- [WHAT IS NEEDED]
An exact transcription of all the data is the expected reply.

- [GIVEN DATA]
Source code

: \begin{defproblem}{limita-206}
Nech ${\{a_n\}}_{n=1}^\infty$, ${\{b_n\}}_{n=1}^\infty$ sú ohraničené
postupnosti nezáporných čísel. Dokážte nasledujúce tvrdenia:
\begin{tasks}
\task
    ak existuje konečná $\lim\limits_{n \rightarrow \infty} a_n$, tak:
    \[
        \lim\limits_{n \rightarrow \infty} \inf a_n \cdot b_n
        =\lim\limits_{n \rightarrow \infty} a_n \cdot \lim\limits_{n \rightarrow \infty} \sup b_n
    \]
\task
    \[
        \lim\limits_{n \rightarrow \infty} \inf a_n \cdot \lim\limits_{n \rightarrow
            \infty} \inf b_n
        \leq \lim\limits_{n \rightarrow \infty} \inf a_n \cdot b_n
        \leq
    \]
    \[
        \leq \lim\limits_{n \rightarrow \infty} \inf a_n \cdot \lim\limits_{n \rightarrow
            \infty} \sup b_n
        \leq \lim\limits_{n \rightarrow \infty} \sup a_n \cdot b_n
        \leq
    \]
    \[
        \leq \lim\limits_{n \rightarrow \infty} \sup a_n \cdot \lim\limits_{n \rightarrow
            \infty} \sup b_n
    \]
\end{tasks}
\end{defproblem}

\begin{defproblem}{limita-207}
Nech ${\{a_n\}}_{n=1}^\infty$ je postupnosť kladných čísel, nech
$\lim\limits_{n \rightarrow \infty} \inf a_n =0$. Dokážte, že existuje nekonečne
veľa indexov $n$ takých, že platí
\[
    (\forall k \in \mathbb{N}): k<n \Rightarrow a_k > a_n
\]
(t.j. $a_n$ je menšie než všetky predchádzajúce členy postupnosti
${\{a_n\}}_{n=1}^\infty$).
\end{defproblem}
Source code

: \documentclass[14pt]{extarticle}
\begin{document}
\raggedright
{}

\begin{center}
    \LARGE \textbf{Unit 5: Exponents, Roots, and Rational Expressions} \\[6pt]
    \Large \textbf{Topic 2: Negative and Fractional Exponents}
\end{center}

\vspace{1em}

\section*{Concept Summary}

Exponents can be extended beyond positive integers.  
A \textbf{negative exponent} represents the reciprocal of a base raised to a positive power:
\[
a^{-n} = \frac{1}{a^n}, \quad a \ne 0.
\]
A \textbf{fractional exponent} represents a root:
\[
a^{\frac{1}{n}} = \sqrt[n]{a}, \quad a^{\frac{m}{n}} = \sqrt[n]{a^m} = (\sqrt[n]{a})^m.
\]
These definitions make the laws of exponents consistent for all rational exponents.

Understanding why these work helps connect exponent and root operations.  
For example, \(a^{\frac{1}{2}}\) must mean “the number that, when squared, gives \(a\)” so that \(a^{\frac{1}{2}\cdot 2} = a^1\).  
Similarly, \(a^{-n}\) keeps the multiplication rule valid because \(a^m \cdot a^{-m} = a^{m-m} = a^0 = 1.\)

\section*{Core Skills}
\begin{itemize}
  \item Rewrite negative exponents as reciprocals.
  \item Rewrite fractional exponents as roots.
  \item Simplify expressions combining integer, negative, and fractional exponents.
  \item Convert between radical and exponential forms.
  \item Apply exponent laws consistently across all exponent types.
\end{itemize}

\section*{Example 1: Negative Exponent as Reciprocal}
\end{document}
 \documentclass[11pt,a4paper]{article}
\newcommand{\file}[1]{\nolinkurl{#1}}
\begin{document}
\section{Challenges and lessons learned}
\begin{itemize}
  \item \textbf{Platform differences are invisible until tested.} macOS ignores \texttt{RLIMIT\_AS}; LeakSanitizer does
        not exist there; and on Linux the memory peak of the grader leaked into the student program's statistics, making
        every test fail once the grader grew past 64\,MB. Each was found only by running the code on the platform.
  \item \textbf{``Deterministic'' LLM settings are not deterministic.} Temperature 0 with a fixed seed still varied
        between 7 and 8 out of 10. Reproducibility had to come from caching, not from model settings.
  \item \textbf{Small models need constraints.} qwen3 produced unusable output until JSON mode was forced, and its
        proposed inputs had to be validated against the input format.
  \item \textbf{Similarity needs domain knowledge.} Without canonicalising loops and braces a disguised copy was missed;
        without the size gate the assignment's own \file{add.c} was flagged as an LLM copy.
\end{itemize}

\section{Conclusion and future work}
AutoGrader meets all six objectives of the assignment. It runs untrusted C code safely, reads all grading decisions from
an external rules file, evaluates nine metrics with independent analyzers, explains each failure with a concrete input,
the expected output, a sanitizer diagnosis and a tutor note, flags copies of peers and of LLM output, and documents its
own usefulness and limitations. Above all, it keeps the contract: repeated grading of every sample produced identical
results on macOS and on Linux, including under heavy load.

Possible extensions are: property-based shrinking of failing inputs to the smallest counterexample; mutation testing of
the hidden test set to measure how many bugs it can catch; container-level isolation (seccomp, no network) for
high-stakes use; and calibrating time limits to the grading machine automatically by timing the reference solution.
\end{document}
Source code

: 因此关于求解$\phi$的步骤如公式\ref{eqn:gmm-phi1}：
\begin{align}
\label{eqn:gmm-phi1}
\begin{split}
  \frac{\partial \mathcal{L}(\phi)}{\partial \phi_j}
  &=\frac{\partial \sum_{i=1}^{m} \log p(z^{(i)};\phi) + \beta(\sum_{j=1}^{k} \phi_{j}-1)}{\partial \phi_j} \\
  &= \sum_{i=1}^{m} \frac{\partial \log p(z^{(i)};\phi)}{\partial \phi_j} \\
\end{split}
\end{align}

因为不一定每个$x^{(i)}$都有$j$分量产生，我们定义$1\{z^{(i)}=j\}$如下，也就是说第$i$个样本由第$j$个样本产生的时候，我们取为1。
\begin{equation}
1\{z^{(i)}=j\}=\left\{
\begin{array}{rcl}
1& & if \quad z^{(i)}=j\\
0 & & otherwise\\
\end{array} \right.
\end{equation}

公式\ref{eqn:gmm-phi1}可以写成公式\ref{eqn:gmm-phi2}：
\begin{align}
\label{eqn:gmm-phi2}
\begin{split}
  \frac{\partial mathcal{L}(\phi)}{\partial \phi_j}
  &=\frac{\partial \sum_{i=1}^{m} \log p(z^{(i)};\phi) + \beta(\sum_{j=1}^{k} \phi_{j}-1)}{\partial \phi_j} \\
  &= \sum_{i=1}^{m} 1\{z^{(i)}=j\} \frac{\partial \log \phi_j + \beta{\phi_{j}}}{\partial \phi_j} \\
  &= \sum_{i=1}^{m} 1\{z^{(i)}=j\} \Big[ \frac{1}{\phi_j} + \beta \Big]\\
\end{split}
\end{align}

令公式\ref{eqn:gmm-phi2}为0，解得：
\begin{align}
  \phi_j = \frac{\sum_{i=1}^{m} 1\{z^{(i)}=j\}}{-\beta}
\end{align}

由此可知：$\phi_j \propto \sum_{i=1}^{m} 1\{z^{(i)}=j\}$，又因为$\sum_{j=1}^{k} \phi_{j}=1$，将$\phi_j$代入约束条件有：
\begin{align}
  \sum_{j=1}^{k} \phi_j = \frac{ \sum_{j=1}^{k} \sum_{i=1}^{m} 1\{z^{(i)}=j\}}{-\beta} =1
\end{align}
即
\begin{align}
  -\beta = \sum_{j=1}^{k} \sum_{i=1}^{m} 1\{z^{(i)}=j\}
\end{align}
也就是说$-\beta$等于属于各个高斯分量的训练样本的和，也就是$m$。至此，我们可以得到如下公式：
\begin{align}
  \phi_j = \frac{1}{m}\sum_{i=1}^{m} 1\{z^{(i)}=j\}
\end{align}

- [TASK SOLUTION]
Source code

: \begin{defproblem}{limita-206}
Nech ${\{a_n\}}_{n=1}^\infty$, ${\{b_n\}}_{n=1}^\infty$ sú ohraničené
postupnosti nezáporných čísel. Dokážte nasledujúce tvrdenia:
\begin{tasks}
\task
    ak existuje konečná $\lim\limits_{n \rightarrow \infty} a_n$, tak:
    \[
        \lim\limits_{n \rightarrow \infty} \inf a_n \cdot b_n
        =\lim\limits_{n \rightarrow \infty} a_n \cdot \lim\limits_{n \rightarrow \infty} \sup b_n
    \]
\task
    \[
        \lim\limits_{n \rightarrow \infty} \inf a_n \cdot \lim\limits_{n \rightarrow
            \infty} \inf b_n
        \leq \lim\limits_{n \rightarrow \infty} \inf a_n \cdot b_n
        \leq
    \]
    \[
        \leq \lim\limits_{n \rightarrow \infty} \inf a_n \cdot \lim\limits_{n \rightarrow
            \infty} \sup b_n
        \leq \lim\limits_{n \rightarrow \infty} \sup a_n \cdot b_n
        \leq
    \]
    \[
        \leq \lim\limits_{n \rightarrow \infty} \sup a_n \cdot \lim\limits_{n \rightarrow
            \infty} \sup b_n
    \]
\end{tasks}
\end{defproblem}

\begin{defproblem}{limita-207}
Nech ${\{a_n\}}_{n=1}^\infty$ je postupnosť kladných čísel, nech
$\lim\limits_{n \rightarrow \infty} \inf a_n =0$. Dokážte, že existuje nekonečne
veľa indexov $n$ takých, že platí
\[
    (\forall k \in \mathbb{N}): k<n \Rightarrow a_k > a_n
\]
(t.j. $a_n$ je menšie než všetky predchádzajúce členy postupnosti
${\{a_n\}}_{n=1}^\infty$).
\end{defproblem}
Source code

: \documentclass[14pt]{extarticle}
\begin{document}
\raggedright
{}

\begin{center}
    \LARGE \textbf{Unit 5: Exponents, Roots, and Rational Expressions} \\[6pt]
    \Large \textbf{Topic 2: Negative and Fractional Exponents}
\end{center}

\vspace{1em}

\section*{Concept Summary}

Exponents can be extended beyond positive integers.  
A \textbf{negative exponent} represents the reciprocal of a base raised to a positive power:
\[
a^{-n} = \frac{1}{a^n}, \quad a \ne 0.
\]
A \textbf{fractional exponent} represents a root:
\[
a^{\frac{1}{n}} = \sqrt[n]{a}, \quad a^{\frac{m}{n}} = \sqrt[n]{a^m} = (\sqrt[n]{a})^m.
\]
These definitions make the laws of exponents consistent for all rational exponents.

Understanding why these work helps connect exponent and root operations.  
For example, \(a^{\frac{1}{2}}\) must mean “the number that, when squared, gives \(a\)” so that \(a^{\frac{1}{2}\cdot 2} = a^1\).  
Similarly, \(a^{-n}\) keeps the multiplication rule valid because \(a^m \cdot a^{-m} = a^{m-m} = a^0 = 1.\)

\section*{Core Skills}
\begin{itemize}
  \item Rewrite negative exponents as reciprocals.
  \item Rewrite fractional exponents as roots.
  \item Simplify expressions combining integer, negative, and fractional exponents.
  \item Convert between radical and exponential forms.
  \item Apply exponent laws consistently across all exponent types.
\end{itemize}

\section*{Example 1: Negative Exponent as Reciprocal}
\end{document}
 \documentclass[11pt,a4paper]{article}
\newcommand{\file}[1]{\nolinkurl{#1}}
\begin{document}
\section{Challenges and lessons learned}
\begin{itemize}
  \item \textbf{Platform differences are invisible until tested.} macOS ignores \texttt{RLIMIT\_AS}; LeakSanitizer does
        not exist there; and on Linux the memory peak of the grader leaked into the student program's statistics, making
        every test fail once the grader grew past 64\,MB. Each was found only by running the code on the platform.
  \item \textbf{``Deterministic'' LLM settings are not deterministic.} Temperature 0 with a fixed seed still varied
        between 7 and 8 out of 10. Reproducibility had to come from caching, not from model settings.
  \item \textbf{Small models need constraints.} qwen3 produced unusable output until JSON mode was forced, and its
        proposed inputs had to be validated against the input format.
  \item \textbf{Similarity needs domain knowledge.} Without canonicalising loops and braces a disguised copy was missed;
        without the size gate the assignment's own \file{add.c} was flagged as an LLM copy.
\end{itemize}

\section{Conclusion and future work}
AutoGrader meets all six objectives of the assignment. It runs untrusted C code safely, reads all grading decisions from
an external rules file, evaluates nine metrics with independent analyzers, explains each failure with a concrete input,
the expected output, a sanitizer diagnosis and a tutor note, flags copies of peers and of LLM output, and documents its
own usefulness and limitations. Above all, it keeps the contract: repeated grading of every sample produced identical
results on macOS and on Linux, including under heavy load.

Possible extensions are: property-based shrinking of failing inputs to the smallest counterexample; mutation testing of
the hidden test set to measure how many bugs it can catch; container-level isolation (seccomp, no network) for
high-stakes use; and calibrating time limits to the grading machine automatically by timing the reference solution.
\end{document}
Source code

: 因此关于求解$\phi$的步骤如公式\ref{eqn:gmm-phi1}：
\begin{align}
\label{eqn:gmm-phi1}
\begin{split}
  \frac{\partial \mathcal{L}(\phi)}{\partial \phi_j}
  &=\frac{\partial \sum_{i=1}^{m} \log p(z^{(i)};\phi) + \beta(\sum_{j=1}^{k} \phi_{j}-1)}{\partial \phi_j} \\
  &= \sum_{i=1}^{m} \frac{\partial \log p(z^{(i)};\phi)}{\partial \phi_j} \\
\end{split}
\end{align}

因为不一定每个$x^{(i)}$都有$j$分量产生，我们定义$1\{z^{(i)}=j\}$如下，也就是说第$i$个样本由第$j$个样本产生的时候，我们取为1。
\begin{equation}
1\{z^{(i)}=j\}=\left\{
\begin{array}{rcl}
1& & if \quad z^{(i)}=j\\
0 & & otherwise\\
\end{array} \right.
\end{equation}

公式\ref{eqn:gmm-phi1}可以写成公式\ref{eqn:gmm-phi2}：
\begin{align}
\label{eqn:gmm-phi2}
\begin{split}
  \frac{\partial mathcal{L}(\phi)}{\partial \phi_j}
  &=\frac{\partial \sum_{i=1}^{m} \log p(z^{(i)};\phi) + \beta(\sum_{j=1}^{k} \phi_{j}-1)}{\partial \phi_j} \\
  &= \sum_{i=1}^{m} 1\{z^{(i)}=j\} \frac{\partial \log \phi_j + \beta{\phi_{j}}}{\partial \phi_j} \\
  &= \sum_{i=1}^{m} 1\{z^{(i)}=j\} \Big[ \frac{1}{\phi_j} + \beta \Big]\\
\end{split}
\end{align}

令公式\ref{eqn:gmm-phi2}为0，解得：
\begin{align}
  \phi_j = \frac{\sum_{i=1}^{m} 1\{z^{(i)}=j\}}{-\beta}
\end{align}

由此可知：$\phi_j \propto \sum_{i=1}^{m} 1\{z^{(i)}=j\}$，又因为$\sum_{j=1}^{k} \phi_{j}=1$，将$\phi_j$代入约束条件有：
\begin{align}
  \sum_{j=1}^{k} \phi_j = \frac{ \sum_{j=1}^{k} \sum_{i=1}^{m} 1\{z^{(i)}=j\}}{-\beta} =1
\end{align}
即
\begin{align}
  -\beta = \sum_{j=1}^{k} \sum_{i=1}^{m} 1\{z^{(i)}=j\}
\end{align}
也就是说$-\beta$等于属于各个高斯分量的训练样本的和，也就是$m$。至此，我们可以得到如下公式：
\begin{align}
  \phi_j = \frac{1}{m}\sum_{i=1}^{m} 1\{z^{(i)}=j\}
\end{align}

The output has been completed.